Last year, a constitutional amendment promised to expunge non-violent misdemeanors by June 8 and felonies by December 8. When a record is expunged it's either sealed or destroyed. The individual charged is cleared of those charges.
“If they have that scarlet letter or that mark on their record, it puts them out of opportunities that they can get for safer housing, for better employment, for education opportunities,” Justice Gatson, leader of the Kansas City advocacy group Reale Justice Network told Missouri Independent, when the law passed last December.
More:Ohio legalizes marijuana, joining nearly half the US: See the states where weed is legal
The responsibility to wipe those records fell on to county Circuit Clerks across the state but in May, several told FOX4 they couldn't make that deadline.

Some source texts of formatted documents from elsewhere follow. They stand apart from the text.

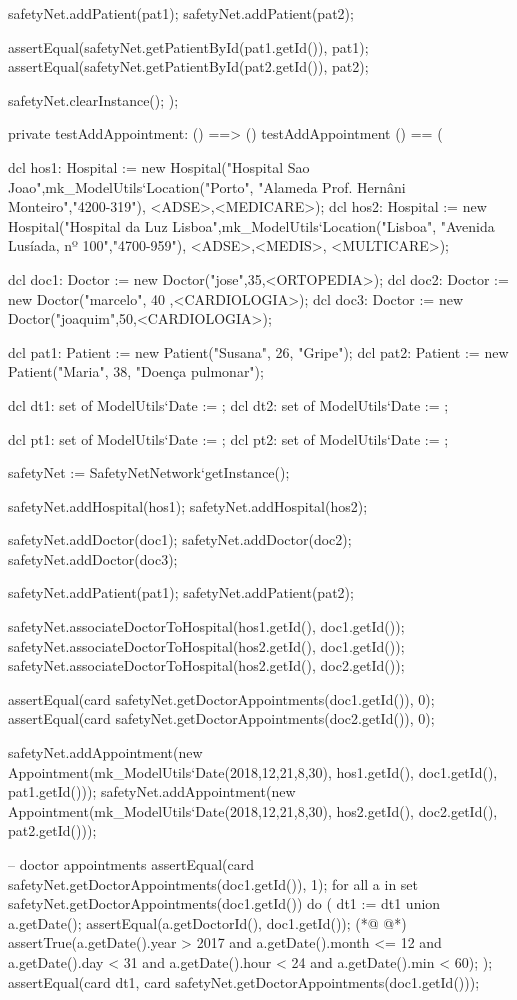 \begin{vdmpp}[breaklines=true]
  safetyNet.addPatient(pat1);
  safetyNet.addPatient(pat2);
  
  assertEqual(safetyNet.getPatientById(pat1.getId()), pat1);
  assertEqual(safetyNet.getPatientById(pat2.getId()), pat2);
 
  safetyNet.clearInstance();
);

private testAddAppointment: () ==> ()
 testAddAppointment () == (
 
  dcl hos1: Hospital := new Hospital("Hospital Sao Joao",mk_ModelUtils`Location("Porto", "Alameda Prof. Hernâni Monteiro","4200-319"), {<ADSE>,<MEDICARE>});
  dcl hos2: Hospital := new Hospital("Hospital da Luz Lisboa",mk_ModelUtils`Location("Lisboa", "Avenida Lusíada, nº 100","4700-959"), {<ADSE>,<MEDIS>, <MULTICARE>});
  
  dcl doc1: Doctor := new Doctor("jose",35,<ORTOPEDIA>);
  dcl doc2: Doctor := new Doctor("marcelo", 40 ,<CARDIOLOGIA>);
  dcl doc3: Doctor := new Doctor("joaquim",50,<CARDIOLOGIA>);
  
  dcl pat1: Patient := new Patient("Susana", 26, "Gripe");
  dcl pat2: Patient := new Patient("Maria", 38, "Doença pulmonar");
  
  dcl dt1: set of ModelUtils`Date := {};
  dcl dt2: set of ModelUtils`Date := {};
  
  dcl pt1: set of ModelUtils`Date := {};
  dcl pt2: set of ModelUtils`Date := {};
  
  safetyNet := SafetyNetNetwork`getInstance();
   
  safetyNet.addHospital(hos1);
  safetyNet.addHospital(hos2);
  
  safetyNet.addDoctor(doc1);
  safetyNet.addDoctor(doc2);
  safetyNet.addDoctor(doc3);
  
  safetyNet.addPatient(pat1);
  safetyNet.addPatient(pat2);

  safetyNet.associateDoctorToHospital(hos1.getId(), doc1.getId());
  safetyNet.associateDoctorToHospital(hos2.getId(), doc1.getId());
  safetyNet.associateDoctorToHospital(hos2.getId(), doc2.getId());

  assertEqual(card safetyNet.getDoctorAppointments(doc1.getId()), 0);
  assertEqual(card safetyNet.getDoctorAppointments(doc2.getId()), 0);

  safetyNet.addAppointment(new Appointment(mk_ModelUtils`Date(2018,12,21,8,30), hos1.getId(), doc1.getId(), pat1.getId()));
  safetyNet.addAppointment(new Appointment(mk_ModelUtils`Date(2018,12,21,8,30), hos2.getId(), doc2.getId(), pat2.getId()));

  -- doctor appointments
  assertEqual(card safetyNet.getDoctorAppointments(doc1.getId()), 1);
  for all a in set safetyNet.getDoctorAppointments(doc1.getId()) do (
   dt1 := dt1 union {a.getDate()};
   assertEqual(a.getDoctorId(), doc1.getId());
(*@
\label{testRemoveAppointment:664}
@*)
   assertTrue(a.getDate().year > 2017 and a.getDate().month <= 12 and a.getDate().day < 31 and a.getDate().hour < 24 and a.getDate().min < 60);
  );
  assertEqual(card dt1, card safetyNet.getDoctorAppointments(doc1.getId()));
  

\end{vdmpp}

Employees in each county would have to go through every case file to see if there are records that need to be expunged.
“We cannot meet that deadline, will not meet that deadline, it is not physically possible to meet that deadline,” Greene County Circuit Clerk Bryan Feemster told FOX4. “We wish that we could.”
While the courts appears to still be behind on expunging those records, advocates told KMBC, they're fine as long as they continue to make "good faith" efforts to wipe out those convictions.
“We have always said that as long as the courts, the circuit clerks in particular, are making a good faith effort to comply with the law, to get those cases expunged, that we'll be satisfied. They have not technically met the deadline. But on the other hand, we're dealing with a century of marijuana prohibition in Missouri. So, there are hundreds of thousands of cases,” Dan Viets, who wrote parts of the constitutional amendment told KMBC.
Viets said he anticipates expunging all the records could take years.
More:As Congress freezes, states take action on abortion rights, marijuana legalization and other top priorities
Which states have legal recreational marijuana?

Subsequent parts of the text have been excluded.